Revisiting the ideal layered model for encrypted cloud backups from the previous post:
- Encrypt user data with keys managed directly by the user, and not available to any third-party
- Upload the resulting ciphertext after encryption to the cloud
Many solutions exists for the first part of the problem, which makes it a natural question to ask if they can be used without modification with a standard cloud storage offering to protect data from any mishaps in the cloud. In other words, the goal is to use the cloud as a glorified disk drive storing opaque bits, with no ability to peer into the meaning of those bits or perform any intelligent manipulation on them in the name of “adding value.”

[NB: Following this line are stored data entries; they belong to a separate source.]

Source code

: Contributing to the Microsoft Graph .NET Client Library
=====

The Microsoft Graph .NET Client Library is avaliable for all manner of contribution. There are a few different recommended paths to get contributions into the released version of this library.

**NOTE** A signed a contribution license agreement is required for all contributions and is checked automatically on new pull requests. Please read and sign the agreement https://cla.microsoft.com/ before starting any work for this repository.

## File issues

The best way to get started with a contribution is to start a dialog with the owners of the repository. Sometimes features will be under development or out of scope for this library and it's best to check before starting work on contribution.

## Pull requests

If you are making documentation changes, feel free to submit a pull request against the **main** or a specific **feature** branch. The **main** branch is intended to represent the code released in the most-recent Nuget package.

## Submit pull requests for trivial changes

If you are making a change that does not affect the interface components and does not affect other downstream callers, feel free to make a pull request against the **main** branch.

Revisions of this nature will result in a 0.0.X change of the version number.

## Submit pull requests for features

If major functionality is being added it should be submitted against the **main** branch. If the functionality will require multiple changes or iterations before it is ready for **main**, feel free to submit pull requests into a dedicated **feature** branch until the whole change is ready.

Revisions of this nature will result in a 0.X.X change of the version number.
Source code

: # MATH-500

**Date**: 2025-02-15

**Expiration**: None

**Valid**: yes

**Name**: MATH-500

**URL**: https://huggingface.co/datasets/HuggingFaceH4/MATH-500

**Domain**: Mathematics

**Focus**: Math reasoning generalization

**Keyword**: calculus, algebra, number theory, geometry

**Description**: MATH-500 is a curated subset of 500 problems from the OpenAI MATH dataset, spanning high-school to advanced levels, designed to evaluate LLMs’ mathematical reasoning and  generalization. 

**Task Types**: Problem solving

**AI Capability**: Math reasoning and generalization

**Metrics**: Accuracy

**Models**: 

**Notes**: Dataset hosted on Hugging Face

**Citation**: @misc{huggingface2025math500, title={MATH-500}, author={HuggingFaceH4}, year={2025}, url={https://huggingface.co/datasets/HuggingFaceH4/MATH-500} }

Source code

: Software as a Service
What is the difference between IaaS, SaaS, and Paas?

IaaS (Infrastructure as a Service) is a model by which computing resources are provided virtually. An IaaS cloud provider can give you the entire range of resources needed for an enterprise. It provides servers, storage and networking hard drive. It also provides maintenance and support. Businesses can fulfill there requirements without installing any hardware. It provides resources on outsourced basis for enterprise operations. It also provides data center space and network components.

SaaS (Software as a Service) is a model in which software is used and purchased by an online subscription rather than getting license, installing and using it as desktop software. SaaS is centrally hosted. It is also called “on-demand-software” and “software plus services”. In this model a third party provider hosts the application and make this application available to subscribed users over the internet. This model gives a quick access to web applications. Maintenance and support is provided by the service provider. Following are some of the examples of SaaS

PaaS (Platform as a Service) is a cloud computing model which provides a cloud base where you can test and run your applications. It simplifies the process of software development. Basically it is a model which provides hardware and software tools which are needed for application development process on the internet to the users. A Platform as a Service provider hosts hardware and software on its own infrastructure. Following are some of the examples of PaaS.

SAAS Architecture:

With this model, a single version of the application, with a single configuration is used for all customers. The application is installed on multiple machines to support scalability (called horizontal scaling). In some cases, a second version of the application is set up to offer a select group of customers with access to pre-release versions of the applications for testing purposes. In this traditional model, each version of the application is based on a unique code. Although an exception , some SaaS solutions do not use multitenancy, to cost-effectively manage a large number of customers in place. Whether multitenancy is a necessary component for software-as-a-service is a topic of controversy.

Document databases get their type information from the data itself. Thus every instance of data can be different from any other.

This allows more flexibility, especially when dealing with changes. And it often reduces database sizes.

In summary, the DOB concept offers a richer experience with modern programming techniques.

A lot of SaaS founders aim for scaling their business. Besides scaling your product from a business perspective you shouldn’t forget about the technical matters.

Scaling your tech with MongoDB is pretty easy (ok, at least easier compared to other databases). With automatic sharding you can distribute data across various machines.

First point is that this composition is not always straightforward. Many obvious combinations do not work, due to the mismatch in the level where cloud backup systems operate and the level local data encryption is typically applied. To take on example of how things fail: Encrypted File System or EFS has been a feature of Windows since the W2K release. EFS operates at the filesystem level as part of NTFS, allowing entire directories or even individual files to be encrypted. Fortunately many popular cloud storage systems such as Google Drive, Windows Sky Drive and Drop Box also present themselves as a local folder where files can be drag/dropped. A first attempt than might be enabling EFS on that folder, on the assumption that will result in encrypting the underlying content and keeping it safe from prying eyes on the cloud provider side. Enabling EFS is simple enough, via the advanced properties for any directory:
This may look straightforward but it does not accomplish the intended effect of keeping the original data invisible to the cloud provider. To see why, we need a few facts about the way these cloud storage services usually operate. Typically there is a background process which we can call the synchronization agent, although they are often not implemented as a proper Windows service as one might expect. That agent is responsible for monitoring a set of local directories for changes, as well as listening to notifications from the cloud provider about availability of new content in the cloud. When the operating system informs the agent that a local file has changed, that agent kicks into action and uploads latest version of the modified file to the cloud. In the other direction, when the cloud provider sends a notification to the agent that there is a more recent version of the file available in the cloud, it is downloaded and dropped into the local folder.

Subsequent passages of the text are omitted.